Problem to solve ->
Retype the tail of the data exactly, starting at the line containing "Ha ha! Also" and stopping at the last line.

Records for the exercise ->

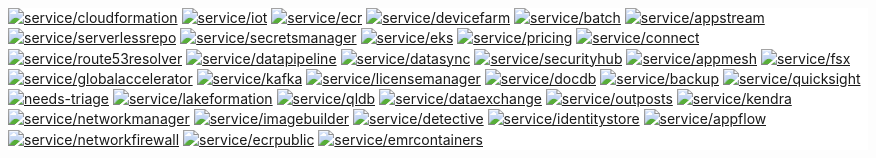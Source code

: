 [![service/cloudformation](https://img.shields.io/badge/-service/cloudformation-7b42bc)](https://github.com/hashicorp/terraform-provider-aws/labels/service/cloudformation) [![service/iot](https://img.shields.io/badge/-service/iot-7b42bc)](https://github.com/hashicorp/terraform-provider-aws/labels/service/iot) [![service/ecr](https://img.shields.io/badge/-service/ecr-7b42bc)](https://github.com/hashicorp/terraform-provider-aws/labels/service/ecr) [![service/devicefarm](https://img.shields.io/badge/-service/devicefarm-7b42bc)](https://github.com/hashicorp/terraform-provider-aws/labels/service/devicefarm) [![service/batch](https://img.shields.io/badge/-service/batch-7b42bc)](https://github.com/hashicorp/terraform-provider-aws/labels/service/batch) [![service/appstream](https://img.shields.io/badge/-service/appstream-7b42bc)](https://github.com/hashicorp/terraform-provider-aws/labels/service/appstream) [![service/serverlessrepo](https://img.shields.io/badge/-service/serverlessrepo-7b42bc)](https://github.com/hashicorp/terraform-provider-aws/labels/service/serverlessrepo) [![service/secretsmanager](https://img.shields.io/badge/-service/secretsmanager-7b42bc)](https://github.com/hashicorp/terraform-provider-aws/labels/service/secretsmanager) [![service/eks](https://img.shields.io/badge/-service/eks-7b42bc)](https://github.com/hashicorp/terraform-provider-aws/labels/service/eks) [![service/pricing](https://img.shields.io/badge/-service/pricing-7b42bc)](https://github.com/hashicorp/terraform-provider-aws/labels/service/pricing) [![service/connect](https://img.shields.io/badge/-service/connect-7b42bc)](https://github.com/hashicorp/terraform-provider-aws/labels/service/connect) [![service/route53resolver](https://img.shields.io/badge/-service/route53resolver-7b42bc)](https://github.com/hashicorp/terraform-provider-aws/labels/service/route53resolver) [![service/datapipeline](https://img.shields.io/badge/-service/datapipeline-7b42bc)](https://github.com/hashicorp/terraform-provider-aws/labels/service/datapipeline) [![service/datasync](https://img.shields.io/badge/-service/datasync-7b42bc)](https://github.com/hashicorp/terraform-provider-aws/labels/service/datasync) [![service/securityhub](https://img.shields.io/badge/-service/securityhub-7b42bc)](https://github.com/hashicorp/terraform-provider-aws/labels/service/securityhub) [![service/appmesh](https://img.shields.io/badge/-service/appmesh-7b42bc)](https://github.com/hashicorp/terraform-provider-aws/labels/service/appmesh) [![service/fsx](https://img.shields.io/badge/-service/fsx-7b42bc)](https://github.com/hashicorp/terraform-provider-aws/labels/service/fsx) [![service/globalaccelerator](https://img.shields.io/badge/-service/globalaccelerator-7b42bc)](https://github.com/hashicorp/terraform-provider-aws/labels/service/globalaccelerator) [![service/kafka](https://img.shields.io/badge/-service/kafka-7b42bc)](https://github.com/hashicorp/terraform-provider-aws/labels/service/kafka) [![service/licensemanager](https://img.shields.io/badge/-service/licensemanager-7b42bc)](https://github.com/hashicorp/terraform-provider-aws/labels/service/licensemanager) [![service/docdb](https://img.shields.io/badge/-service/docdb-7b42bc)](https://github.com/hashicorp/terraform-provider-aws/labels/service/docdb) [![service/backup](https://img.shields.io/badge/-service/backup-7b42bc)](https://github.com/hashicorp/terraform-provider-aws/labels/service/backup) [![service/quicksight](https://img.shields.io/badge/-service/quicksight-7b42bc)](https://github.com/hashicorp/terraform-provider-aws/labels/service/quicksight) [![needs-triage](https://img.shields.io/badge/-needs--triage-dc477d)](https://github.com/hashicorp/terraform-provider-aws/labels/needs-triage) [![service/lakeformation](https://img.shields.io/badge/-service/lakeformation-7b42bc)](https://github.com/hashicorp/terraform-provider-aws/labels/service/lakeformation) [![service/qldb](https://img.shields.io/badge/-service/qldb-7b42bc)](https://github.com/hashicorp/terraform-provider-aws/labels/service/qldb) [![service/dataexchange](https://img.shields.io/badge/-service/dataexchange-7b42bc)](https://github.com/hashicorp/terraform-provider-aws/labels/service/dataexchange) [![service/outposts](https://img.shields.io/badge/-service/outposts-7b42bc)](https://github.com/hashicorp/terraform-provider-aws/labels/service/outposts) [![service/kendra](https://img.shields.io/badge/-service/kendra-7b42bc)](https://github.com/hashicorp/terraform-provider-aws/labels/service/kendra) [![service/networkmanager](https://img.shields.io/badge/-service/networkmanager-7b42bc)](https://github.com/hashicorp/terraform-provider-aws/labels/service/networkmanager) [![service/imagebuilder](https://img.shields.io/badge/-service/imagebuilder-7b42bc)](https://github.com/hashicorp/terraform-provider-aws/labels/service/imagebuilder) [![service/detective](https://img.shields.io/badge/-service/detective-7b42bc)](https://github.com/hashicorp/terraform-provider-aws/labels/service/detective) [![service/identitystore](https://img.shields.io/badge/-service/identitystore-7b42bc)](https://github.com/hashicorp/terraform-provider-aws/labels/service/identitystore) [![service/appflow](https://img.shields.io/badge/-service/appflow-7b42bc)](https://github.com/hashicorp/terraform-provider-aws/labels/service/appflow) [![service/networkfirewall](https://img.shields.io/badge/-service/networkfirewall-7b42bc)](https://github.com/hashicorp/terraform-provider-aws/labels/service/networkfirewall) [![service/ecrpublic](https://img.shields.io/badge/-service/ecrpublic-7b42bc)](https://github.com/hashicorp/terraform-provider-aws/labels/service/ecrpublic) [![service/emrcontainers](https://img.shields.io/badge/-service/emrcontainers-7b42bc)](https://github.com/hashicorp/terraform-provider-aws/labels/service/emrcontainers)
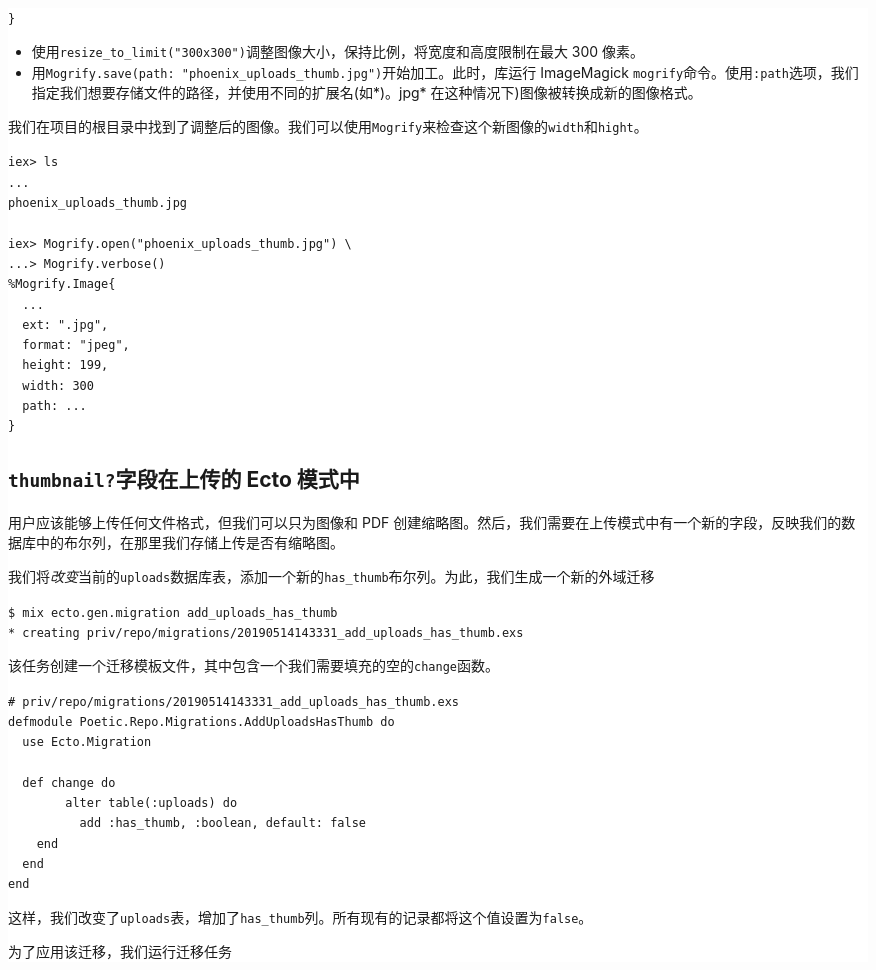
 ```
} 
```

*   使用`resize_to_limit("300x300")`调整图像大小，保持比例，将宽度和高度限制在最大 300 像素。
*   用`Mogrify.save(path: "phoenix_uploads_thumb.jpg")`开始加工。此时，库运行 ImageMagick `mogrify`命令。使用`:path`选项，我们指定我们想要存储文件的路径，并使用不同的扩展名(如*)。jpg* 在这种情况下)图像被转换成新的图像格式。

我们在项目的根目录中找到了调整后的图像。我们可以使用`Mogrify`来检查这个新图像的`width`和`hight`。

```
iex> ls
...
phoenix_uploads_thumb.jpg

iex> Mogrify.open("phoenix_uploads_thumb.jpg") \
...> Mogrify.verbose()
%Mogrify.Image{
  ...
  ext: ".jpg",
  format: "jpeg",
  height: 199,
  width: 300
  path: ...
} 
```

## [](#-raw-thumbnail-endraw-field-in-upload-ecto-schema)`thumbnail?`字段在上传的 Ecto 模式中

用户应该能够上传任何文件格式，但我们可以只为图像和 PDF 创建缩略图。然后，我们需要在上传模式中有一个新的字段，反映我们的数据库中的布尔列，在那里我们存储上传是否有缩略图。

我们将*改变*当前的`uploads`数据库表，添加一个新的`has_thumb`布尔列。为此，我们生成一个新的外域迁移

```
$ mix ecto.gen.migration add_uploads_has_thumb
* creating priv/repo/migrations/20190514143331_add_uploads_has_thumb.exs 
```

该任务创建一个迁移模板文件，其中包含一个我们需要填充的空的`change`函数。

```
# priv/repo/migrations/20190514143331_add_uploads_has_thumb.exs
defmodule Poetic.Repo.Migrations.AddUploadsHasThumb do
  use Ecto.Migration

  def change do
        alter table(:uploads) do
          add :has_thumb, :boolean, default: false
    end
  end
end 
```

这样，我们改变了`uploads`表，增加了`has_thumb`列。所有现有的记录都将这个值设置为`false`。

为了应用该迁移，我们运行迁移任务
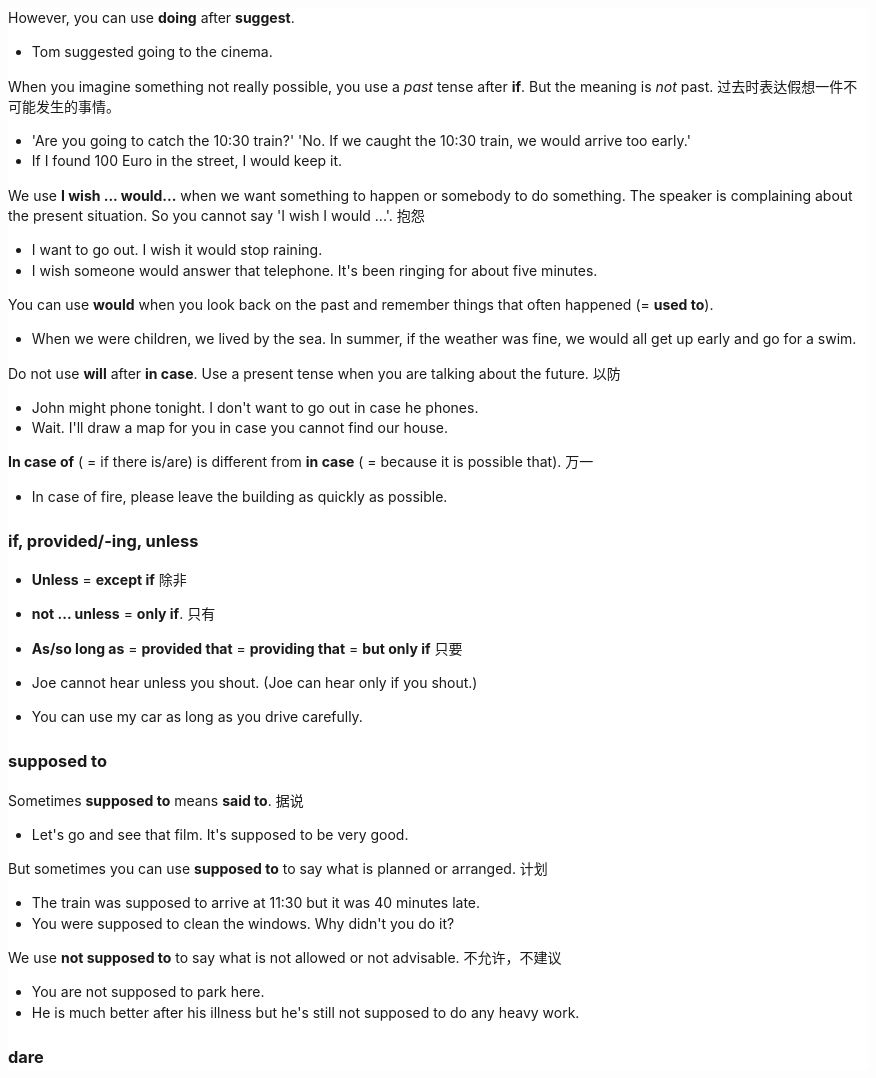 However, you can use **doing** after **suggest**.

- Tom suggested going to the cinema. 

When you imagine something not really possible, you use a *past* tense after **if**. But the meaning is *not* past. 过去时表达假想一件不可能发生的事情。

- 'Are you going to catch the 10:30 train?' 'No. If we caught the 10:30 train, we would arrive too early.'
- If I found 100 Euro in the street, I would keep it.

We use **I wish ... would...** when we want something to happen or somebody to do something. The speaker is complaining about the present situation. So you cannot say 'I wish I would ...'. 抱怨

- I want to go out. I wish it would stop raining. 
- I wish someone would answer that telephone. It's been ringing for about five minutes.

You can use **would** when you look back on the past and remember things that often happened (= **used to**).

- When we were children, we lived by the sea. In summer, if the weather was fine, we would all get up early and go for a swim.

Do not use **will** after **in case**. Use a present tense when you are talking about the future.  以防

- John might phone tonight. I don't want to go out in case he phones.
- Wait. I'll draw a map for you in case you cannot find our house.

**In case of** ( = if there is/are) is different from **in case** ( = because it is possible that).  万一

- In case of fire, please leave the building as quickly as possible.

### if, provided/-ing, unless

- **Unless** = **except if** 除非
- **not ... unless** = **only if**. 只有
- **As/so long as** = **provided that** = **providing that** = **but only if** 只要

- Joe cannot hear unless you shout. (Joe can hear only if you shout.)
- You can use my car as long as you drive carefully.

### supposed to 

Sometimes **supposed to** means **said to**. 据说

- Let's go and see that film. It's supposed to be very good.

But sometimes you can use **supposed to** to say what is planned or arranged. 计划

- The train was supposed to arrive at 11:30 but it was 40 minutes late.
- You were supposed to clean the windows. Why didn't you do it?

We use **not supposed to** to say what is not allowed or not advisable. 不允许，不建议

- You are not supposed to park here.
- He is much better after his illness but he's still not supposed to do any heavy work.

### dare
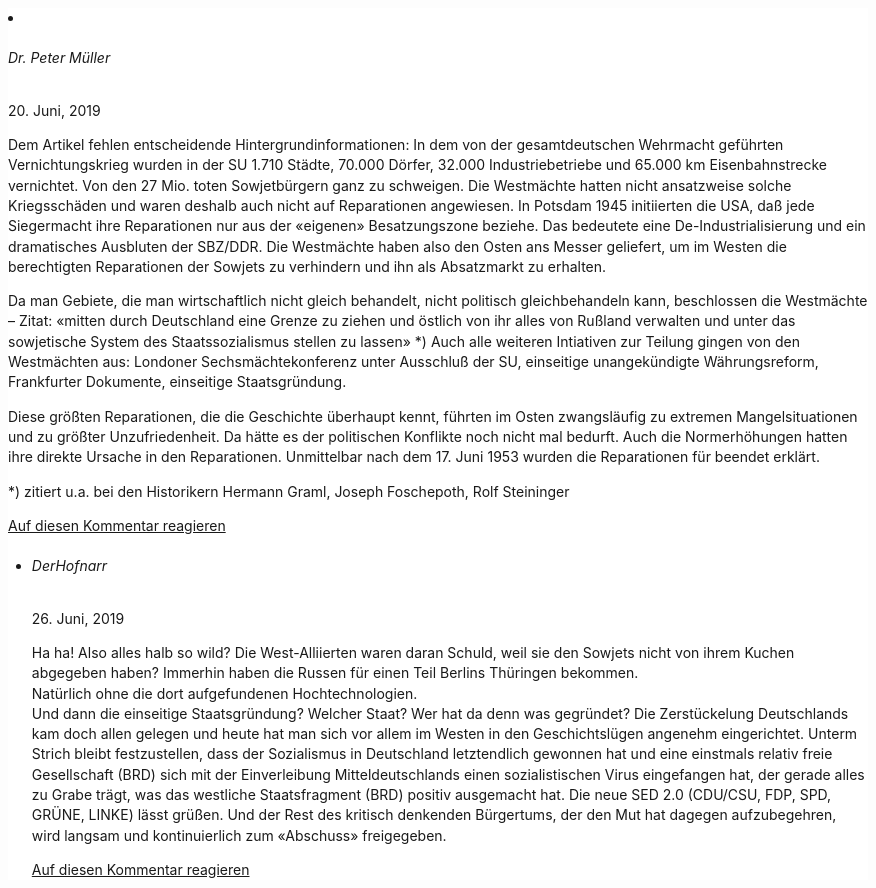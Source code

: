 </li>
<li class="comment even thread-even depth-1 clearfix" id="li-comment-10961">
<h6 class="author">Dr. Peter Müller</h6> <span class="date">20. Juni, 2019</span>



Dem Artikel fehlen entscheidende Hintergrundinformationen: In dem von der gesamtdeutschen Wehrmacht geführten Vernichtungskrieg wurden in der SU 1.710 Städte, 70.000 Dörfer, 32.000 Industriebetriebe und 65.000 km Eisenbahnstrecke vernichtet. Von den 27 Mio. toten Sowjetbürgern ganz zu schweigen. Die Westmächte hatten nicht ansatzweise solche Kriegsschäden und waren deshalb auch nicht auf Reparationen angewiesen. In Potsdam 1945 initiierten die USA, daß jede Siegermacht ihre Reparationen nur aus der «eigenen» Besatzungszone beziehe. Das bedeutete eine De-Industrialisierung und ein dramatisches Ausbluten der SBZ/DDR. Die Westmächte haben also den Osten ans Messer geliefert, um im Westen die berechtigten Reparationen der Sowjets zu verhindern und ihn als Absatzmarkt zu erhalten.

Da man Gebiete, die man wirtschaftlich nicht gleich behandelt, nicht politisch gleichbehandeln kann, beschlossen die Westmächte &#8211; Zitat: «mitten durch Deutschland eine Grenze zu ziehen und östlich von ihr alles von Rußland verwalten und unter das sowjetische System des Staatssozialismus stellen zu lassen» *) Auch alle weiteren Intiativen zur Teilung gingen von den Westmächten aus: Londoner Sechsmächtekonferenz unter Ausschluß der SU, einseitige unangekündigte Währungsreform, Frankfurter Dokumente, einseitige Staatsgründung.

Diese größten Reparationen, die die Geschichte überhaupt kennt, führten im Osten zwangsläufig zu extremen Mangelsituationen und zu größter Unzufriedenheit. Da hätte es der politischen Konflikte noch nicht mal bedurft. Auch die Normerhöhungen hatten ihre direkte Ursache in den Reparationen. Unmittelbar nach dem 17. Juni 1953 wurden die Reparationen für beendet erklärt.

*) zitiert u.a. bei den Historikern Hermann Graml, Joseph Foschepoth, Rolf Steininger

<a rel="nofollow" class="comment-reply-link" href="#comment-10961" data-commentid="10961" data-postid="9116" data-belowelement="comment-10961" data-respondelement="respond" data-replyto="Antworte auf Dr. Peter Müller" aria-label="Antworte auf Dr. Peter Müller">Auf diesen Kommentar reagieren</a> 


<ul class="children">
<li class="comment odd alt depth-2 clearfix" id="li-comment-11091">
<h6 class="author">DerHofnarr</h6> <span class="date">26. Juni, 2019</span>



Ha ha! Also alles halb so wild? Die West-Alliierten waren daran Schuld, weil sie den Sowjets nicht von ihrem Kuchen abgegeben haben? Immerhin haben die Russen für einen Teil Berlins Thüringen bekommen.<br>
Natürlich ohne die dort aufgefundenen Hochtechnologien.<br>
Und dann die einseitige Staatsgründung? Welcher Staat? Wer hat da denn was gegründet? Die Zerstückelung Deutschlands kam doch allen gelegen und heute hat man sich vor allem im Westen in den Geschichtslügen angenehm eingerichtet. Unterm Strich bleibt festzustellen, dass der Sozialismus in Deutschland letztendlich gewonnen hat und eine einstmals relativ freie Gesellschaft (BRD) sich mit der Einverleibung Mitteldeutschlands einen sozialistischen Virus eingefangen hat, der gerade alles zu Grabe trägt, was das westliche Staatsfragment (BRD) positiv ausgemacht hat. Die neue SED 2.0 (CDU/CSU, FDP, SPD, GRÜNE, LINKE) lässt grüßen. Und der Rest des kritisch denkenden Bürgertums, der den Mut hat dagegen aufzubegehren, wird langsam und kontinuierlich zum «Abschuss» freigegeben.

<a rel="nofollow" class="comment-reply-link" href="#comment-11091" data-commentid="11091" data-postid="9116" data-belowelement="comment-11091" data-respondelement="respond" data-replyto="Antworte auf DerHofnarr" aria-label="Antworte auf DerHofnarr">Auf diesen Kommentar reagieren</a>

Task answer ->
Ha ha! Also alles halb so wild? Die West-Alliierten waren daran Schuld, weil sie den Sowjets nicht von ihrem Kuchen abgegeben haben? Immerhin haben die Russen für einen Teil Berlins Thüringen bekommen.<br>
Natürlich ohne die dort aufgefundenen Hochtechnologien.<br>
Und dann die einseitige Staatsgründung? Welcher Staat? Wer hat da denn was gegründet? Die Zerstückelung Deutschlands kam doch allen gelegen und heute hat man sich vor allem im Westen in den Geschichtslügen angenehm eingerichtet. Unterm Strich bleibt festzustellen, dass der Sozialismus in Deutschland letztendlich gewonnen hat und eine einstmals relativ freie Gesellschaft (BRD) sich mit der Einverleibung Mitteldeutschlands einen sozialistischen Virus eingefangen hat, der gerade alles zu Grabe trägt, was das westliche Staatsfragment (BRD) positiv ausgemacht hat. Die neue SED 2.0 (CDU/CSU, FDP, SPD, GRÜNE, LINKE) lässt grüßen. Und der Rest des kritisch denkenden Bürgertums, der den Mut hat dagegen aufzubegehren, wird langsam und kontinuierlich zum «Abschuss» freigegeben.

<a rel="nofollow" class="comment-reply-link" href="#comment-11091" data-commentid="11091" data-postid="9116" data-belowelement="comment-11091" data-respondelement="respond" data-replyto="Antworte auf DerHofnarr" aria-label="Antworte auf DerHofnarr">Auf diesen Kommentar reagieren</a>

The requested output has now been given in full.